Since menstrual cups are reusable, it's important to clean and care for them properly so they will last! We share how to clean your cup during and in between periods, along with wonderful tips that our customers have shared with us.

Clean Hands

Wash your hands with water and a mild soap before you handle your menstrual cup. Your hands may have touched many bacteria-laden things before you handle your cup, such as door handles, computer keyboards, elevator buttons, etc. Anytime you're going to touch your cup (or yourself), remember to wash your hands. This will reduce the risk of infections, and keep the vagina and surrounding area clean.

Before First Use

Before using the cup for the first time, check that the air holes at the top are open. Wash your hands and clean the cup by washing with water and a mild soap. In a large pot, submerge the cup in water and boil for 10 to 20 minutes before first use. You may place the cup in a wire whisk to prevent contact with the bottom of the pan during boiling, which may damage it.

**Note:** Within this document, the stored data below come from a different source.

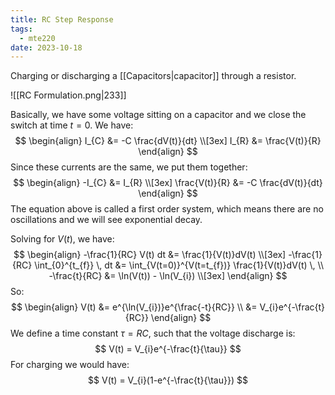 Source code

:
 ```yaml
---
title: RC Step Response
tags:
  - mte220
date: 2023-10-18
---
```

Charging or discharging a [[Capacitors|capacitor]] through a resistor.

![[RC Formulation.png|233]]

Basically, we have some voltage sitting on a capacitor and we close the switch at time $t=0$.
We have:
$$
\begin{align}
I_{C} &= -C \frac{dV(t)}{dt} \\[3ex] 
I_{R} &= \frac{V(t)}{R} 
\end{align}
$$
Since these currents are the same, we put them together:
$$
\begin{align}
-I_{C} &= I_{R} \\[3ex] 
\frac{V(t)}{R} &= -C \frac{dV(t)}{dt}
\end{align}
$$
The equation above is called a first order system, which means there are no oscillations and we will see exponential decay.

Solving for $V(t)$, we have:
$$
\begin{align}
-\frac{1}{RC} V(t) dt &= \frac{1}{V(t)}dV(t) \\[3ex] 
-\frac{1}{RC} \int_{0}^{t_{f}}  \, dt &= \int_{V(t=0)}^{V(t=t_{f})} \frac{1}{V(t)}dV(t) \,  \\
-\frac{t}{RC} &= \ln(V(t)) - \ln(V_{i}) \\[3ex] 
\end{align}
$$
So:
$$
\begin{align}
V(t) &= e^{\ln(V_{i})}e^{\frac{-t}{RC}}  \\
&= V_{i}e^{-\frac{t}{RC}}
\end{align}
$$
We define a time constant $\tau=RC$, such that the voltage discharge is:
$$
V(t) = V_{i}e^{-\frac{t}{\tau}}
$$
For charging we would have:
$$
V(t) = V_{i}(1-e^{-\frac{t}{\tau}})
$$ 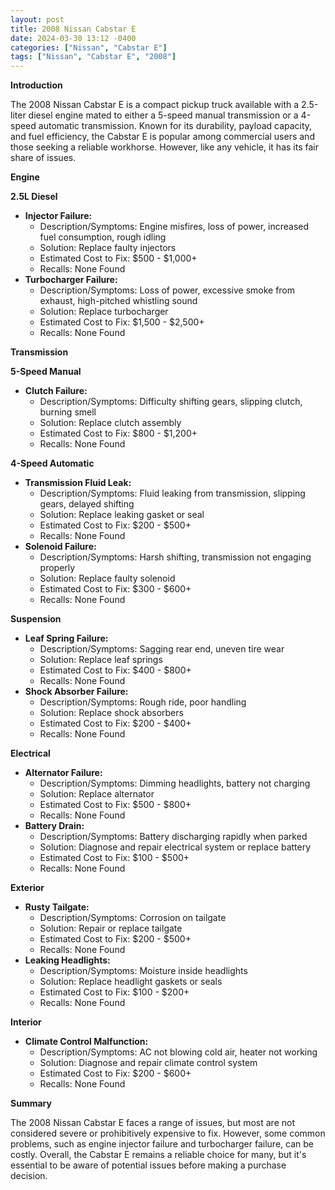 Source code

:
 ```yaml
---
layout: post
title: 2008 Nissan Cabstar E
date: 2024-03-30 13:12 -0400
categories: ["Nissan", "Cabstar E"]
tags: ["Nissan", "Cabstar E", "2008"]
---
```

**Introduction**

The 2008 Nissan Cabstar E is a compact pickup truck available with a 2.5-liter diesel engine mated to either a 5-speed manual transmission or a 4-speed automatic transmission. Known for its durability, payload capacity, and fuel efficiency, the Cabstar E is popular among commercial users and those seeking a reliable workhorse. However, like any vehicle, it has its fair share of issues.

**Engine**

**2.5L Diesel**

* **Injector Failure:**
    * Description/Symptoms: Engine misfires, loss of power, increased fuel consumption, rough idling
    * Solution: Replace faulty injectors
    * Estimated Cost to Fix: $500 - $1,000+
    * Recalls: None Found
* **Turbocharger Failure:**
    * Description/Symptoms: Loss of power, excessive smoke from exhaust, high-pitched whistling sound
    * Solution: Replace turbocharger
    * Estimated Cost to Fix: $1,500 - $2,500+
    * Recalls: None Found

**Transmission**

**5-Speed Manual**

* **Clutch Failure:**
    * Description/Symptoms: Difficulty shifting gears, slipping clutch, burning smell
    * Solution: Replace clutch assembly
    * Estimated Cost to Fix: $800 - $1,200+
    * Recalls: None Found

**4-Speed Automatic**

* **Transmission Fluid Leak:**
    * Description/Symptoms: Fluid leaking from transmission, slipping gears, delayed shifting
    * Solution: Replace leaking gasket or seal
    * Estimated Cost to Fix: $200 - $500+
    * Recalls: None Found
* **Solenoid Failure:**
    * Description/Symptoms: Harsh shifting, transmission not engaging properly
    * Solution: Replace faulty solenoid
    * Estimated Cost to Fix: $300 - $600+
    * Recalls: None Found

**Suspension**

* **Leaf Spring Failure:**
    * Description/Symptoms: Sagging rear end, uneven tire wear
    * Solution: Replace leaf springs
    * Estimated Cost to Fix: $400 - $800+
    * Recalls: None Found
* **Shock Absorber Failure:**
    * Description/Symptoms: Rough ride, poor handling
    * Solution: Replace shock absorbers
    * Estimated Cost to Fix: $200 - $400+
    * Recalls: None Found

**Electrical**

* **Alternator Failure:**
    * Description/Symptoms: Dimming headlights, battery not charging
    * Solution: Replace alternator
    * Estimated Cost to Fix: $500 - $800+
    * Recalls: None Found
* **Battery Drain:**
    * Description/Symptoms: Battery discharging rapidly when parked
    * Solution: Diagnose and repair electrical system or replace battery
    * Estimated Cost to Fix: $100 - $500+
    * Recalls: None Found

**Exterior**

* **Rusty Tailgate:**
    * Description/Symptoms: Corrosion on tailgate
    * Solution: Repair or replace tailgate
    * Estimated Cost to Fix: $200 - $500+
    * Recalls: None Found
* **Leaking Headlights:**
    * Description/Symptoms: Moisture inside headlights
    * Solution: Replace headlight gaskets or seals
    * Estimated Cost to Fix: $100 - $200+
    * Recalls: None Found

**Interior**

* **Climate Control Malfunction:**
    * Description/Symptoms: AC not blowing cold air, heater not working
    * Solution: Diagnose and repair climate control system
    * Estimated Cost to Fix: $200 - $600+
    * Recalls: None Found

**Summary**

The 2008 Nissan Cabstar E faces a range of issues, but most are not considered severe or prohibitively expensive to fix. However, some common problems, such as engine injector failure and turbocharger failure, can be costly. Overall, the Cabstar E remains a reliable choice for many, but it's essential to be aware of potential issues before making a purchase decision.
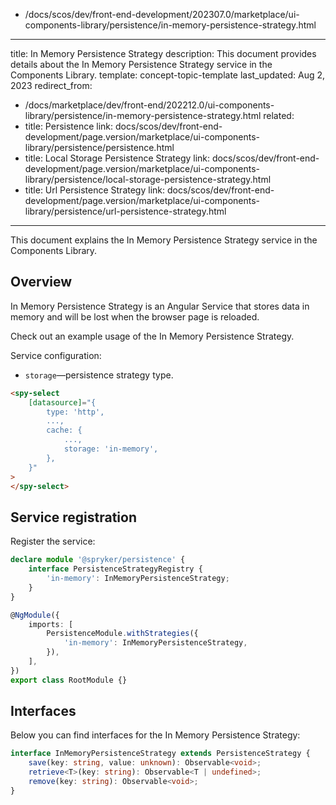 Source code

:   - /docs/scos/dev/front-end-development/202307.0/marketplace/ui-components-library/persistence/in-memory-persistence-strategy.html
---
title: In Memory Persistence Strategy
description: This document provides details about the In Memory Persistence Strategy service in the Components Library.
template: concept-topic-template
last_updated: Aug 2, 2023
redirect_from:
  - /docs/marketplace/dev/front-end/202212.0/ui-components-library/persistence/in-memory-persistence-strategy.html
related:
  - title: Persistence
    link: docs/scos/dev/front-end-development/page.version/marketplace/ui-components-library/persistence/persistence.html
  - title: Local Storage Persistence Strategy
    link: docs/scos/dev/front-end-development/page.version/marketplace/ui-components-library/persistence/local-storage-persistence-strategy.html
  - title: Url Persistence Strategy
    link: docs/scos/dev/front-end-development/page.version/marketplace/ui-components-library/persistence/url-persistence-strategy.html
---

This document explains the In Memory Persistence Strategy service in the Components Library.

## Overview

In Memory Persistence Strategy is an Angular Service that stores data in memory and will be lost when the browser page is reloaded.

Check out an example usage of the In Memory Persistence Strategy.

Service configuration:

- `storage`—persistence strategy type.  

```html
<spy-select
    [datasource]="{
        type: 'http',
        ...,
        cache: {
            ...,
            storage: 'in-memory',
        },
    }"
>
</spy-select>
```

## Service registration

Register the service:

```ts
declare module '@spryker/persistence' {
    interface PersistenceStrategyRegistry {
        'in-memory': InMemoryPersistenceStrategy;
    }
}

@NgModule({
    imports: [
        PersistenceModule.withStrategies({
            'in-memory': InMemoryPersistenceStrategy,
        }),
    ],
})
export class RootModule {}
```

## Interfaces

Below you can find interfaces for the In Memory Persistence Strategy:

```ts
interface InMemoryPersistenceStrategy extends PersistenceStrategy {
    save(key: string, value: unknown): Observable<void>;
    retrieve<T>(key: string): Observable<T | undefined>;
    remove(key: string): Observable<void>;
}
```
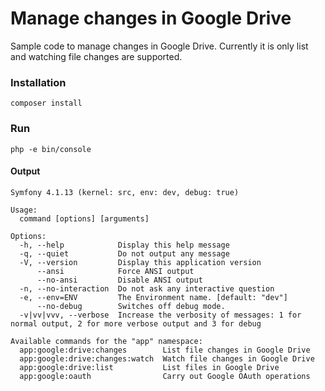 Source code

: # Manage changes in Google Drive

Sample code to manage changes in Google Drive. Currently it is only 
list and watching file changes are supported.

### Installation
```
composer install
```

### Run
```
php -e bin/console
```
#### Output
```
Symfony 4.1.13 (kernel: src, env: dev, debug: true)

Usage:
  command [options] [arguments]

Options:
  -h, --help            Display this help message
  -q, --quiet           Do not output any message
  -V, --version         Display this application version
      --ansi            Force ANSI output
      --no-ansi         Disable ANSI output
  -n, --no-interaction  Do not ask any interactive question
  -e, --env=ENV         The Environment name. [default: "dev"]
      --no-debug        Switches off debug mode.
  -v|vv|vvv, --verbose  Increase the verbosity of messages: 1 for normal output, 2 for more verbose output and 3 for debug

Available commands for the "app" namespace:
  app:google:drive:changes        List file changes in Google Drive
  app:google:drive:changes:watch  Watch file changes in Google Drive
  app:google:drive:list           List files in Google Drive
  app:google:oauth                Carry out Google OAuth operations
```
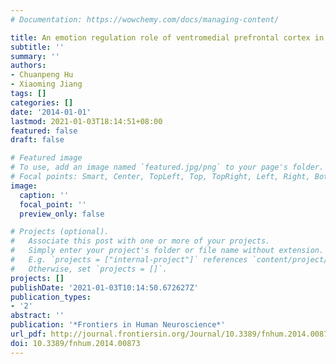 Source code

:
 ```yaml
---
# Documentation: https://wowchemy.com/docs/managing-content/

title: An emotion regulation role of ventromedial prefrontal cortex in moral judgment
subtitle: ''
summary: ''
authors:
- Chuanpeng Hu
- Xiaoming Jiang
tags: []
categories: []
date: '2014-01-01'
lastmod: 2021-01-03T18:14:51+08:00
featured: false
draft: false

# Featured image
# To use, add an image named `featured.jpg/png` to your page's folder.
# Focal points: Smart, Center, TopLeft, Top, TopRight, Left, Right, BottomLeft, Bottom, BottomRight.
image:
  caption: ''
  focal_point: ''
  preview_only: false

# Projects (optional).
#   Associate this post with one or more of your projects.
#   Simply enter your project's folder or file name without extension.
#   E.g. `projects = ["internal-project"]` references `content/project/deep-learning/index.md`.
#   Otherwise, set `projects = []`.
projects: []
publishDate: '2021-01-03T10:14:50.672627Z'
publication_types:
- '2'
abstract: ''
publication: '*Frontiers in Human Neuroscience*'
url_pdf: http://journal.frontiersin.org/Journal/10.3389/fnhum.2014.00873/full
doi: 10.3389/fnhum.2014.00873
---
```

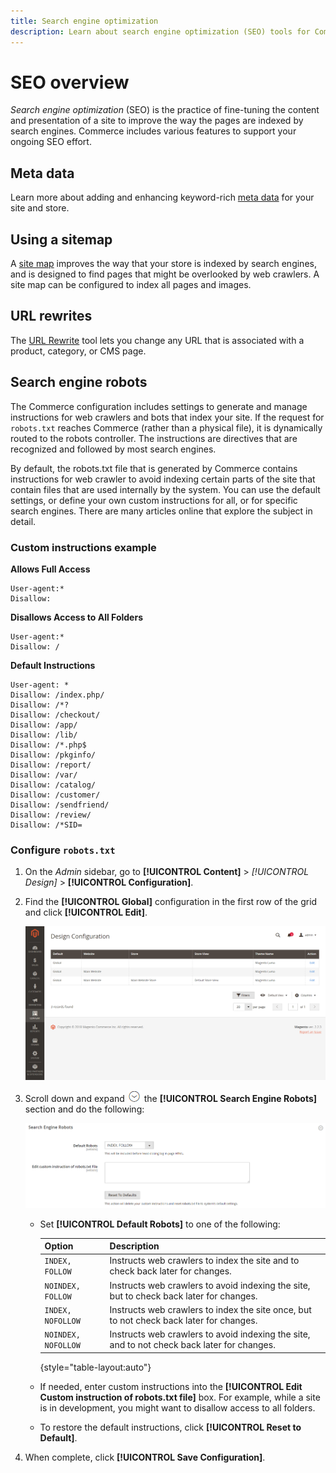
 ```yaml
---
title: Search engine optimization
description: Learn about search engine optimization (SEO) tools for Commerce sites and best practices for optimal SEO.
---
```

# SEO overview

_Search engine optimization_ (SEO) is the practice of fine-tuning the content and presentation of a site to improve the way the pages are indexed by search engines. Commerce includes various features to support your ongoing SEO effort.

## Meta data

Learn more about adding and enhancing keyword-rich [meta data](meta-data.md) for your site and store.

## Using a sitemap

A [site map](sitemap-xml.md) improves the way that your store is indexed by search engines, and is designed to find pages that might be overlooked by web crawlers. A site map can be configured to index all pages and images.

## URL rewrites

The [URL Rewrite](url-rewrite.md) tool lets you change any URL that is associated with a product, category, or CMS page.

## Search engine robots

The Commerce configuration includes settings to generate and manage instructions for web crawlers and bots that index your site. If the request for `robots.txt` reaches Commerce (rather than a physical file), it is dynamically routed to the robots controller. The instructions are directives that are recognized and followed by most search engines.

By default, the robots.txt file that is generated by Commerce contains instructions for web crawler to avoid indexing certain parts of the site that contain files that are used internally by the system. You can use the default settings, or define your own custom instructions for all, or for specific search engines. There are many articles online that explore the subject in detail.

### Custom instructions example

**Allows Full Access**

    User-agent:*
    Disallow:

**Disallows Access to All Folders**

    User-agent:*
    Disallow: /

**Default Instructions**

    User-agent: *
    Disallow: /index.php/
    Disallow: /*?
    Disallow: /checkout/
    Disallow: /app/
    Disallow: /lib/
    Disallow: /*.php$
    Disallow: /pkginfo/
    Disallow: /report/
    Disallow: /var/
    Disallow: /catalog/
    Disallow: /customer/
    Disallow: /sendfriend/
    Disallow: /review/
    Disallow: /*SID=

### Configure `robots.txt`

1. On the _Admin_ sidebar, go to **[!UICONTROL Content]** > _[!UICONTROL Design]_ > **[!UICONTROL Configuration]**.

1. Find the **[!UICONTROL Global]** configuration in the first row of the grid and click **[!UICONTROL Edit]**.

   ![Global design configuration](./assets/design-configuration-grid.png)<!-- zoom -->

1. Scroll down and expand ![Expansion selector](../assets/icon-display-expand.png) the **[!UICONTROL Search Engine Robots]** section and do the following:

    ![Design configuration - search engine robots](./assets/design-configuration-search-engine-robots.png)<!-- zoom -->

    - Set **[!UICONTROL Default Robots]** to one of the following:

      |Option| Description|
      |------|------------|
      |`INDEX, FOLLOW`|Instructs web crawlers to index the site and to check back later for changes.|
      |`NOINDEX, FOLLOW`|Instructs web crawlers to avoid indexing the site, but to check back later for changes.|
      |`INDEX, NOFOLLOW`|Instructs web crawlers to index the site once, but to not check back later for changes.|
      |`NOINDEX, NOFOLLOW`|Instructs web crawlers to avoid indexing the site, and to not check back later for changes.|

      {style="table-layout:auto"}

    - If needed, enter custom instructions into the **[!UICONTROL Edit Custom instruction of robots.txt file]** box. For example, while a site is in development, you might want to disallow access to all folders.

    - To restore the default instructions, click **[!UICONTROL Reset to Default]**.

1. When complete, click **[!UICONTROL Save Configuration]**.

Boiling Menstrual Cup in Whisk | LiveLoveLuna
Cup in a wire whisk to prevent contact with the bottom of the pot.
Source: Menstrual Cups Asia - LiveLoveLuna, Facebook

Cleaning on Your Period

During your period, it is best to wash your cup with mild soap and water every time you empty it. We recommend using the Lunette FeelBetter Cleanser, a mild cleanser that's specially formulated for washing a silicone menstrual cup. If not, you can also use other liquid soaps that are oil-free and fragrance-free.

If you are using a public restroom, camping, travelling or just do not have access to running water you can either rinse your cup with bottled water or wipe it with a piece of Lunette Cupwipe, which disinfects the cup. You can also just use clean tissue or toilet paper in a pinch – once convenient, wash your cup thoroughly.

Lunette Menstrual Cup CupWipes | LiveLoveLuna Singapore

Cleaning The Airholes

Fill your cup with water, place your palm on it, turn upside down and squeeze. When the water squirts out through the airholes, they are instantly cleaned! You can also use a blunt toothpick, or an old toothbrush that's dedicated for this purpose. Do not use sharp items like needles, as you may accidentally damage your cup.

Between Periods

At the end of your period, it is best to sterilize it before storing for the next use. You can rinse your cup, submerge in water and boil for a few minutes. You can also put your cup into a mug filled with boiling hot water (from the kettle) and let it sit covered for a few minutes.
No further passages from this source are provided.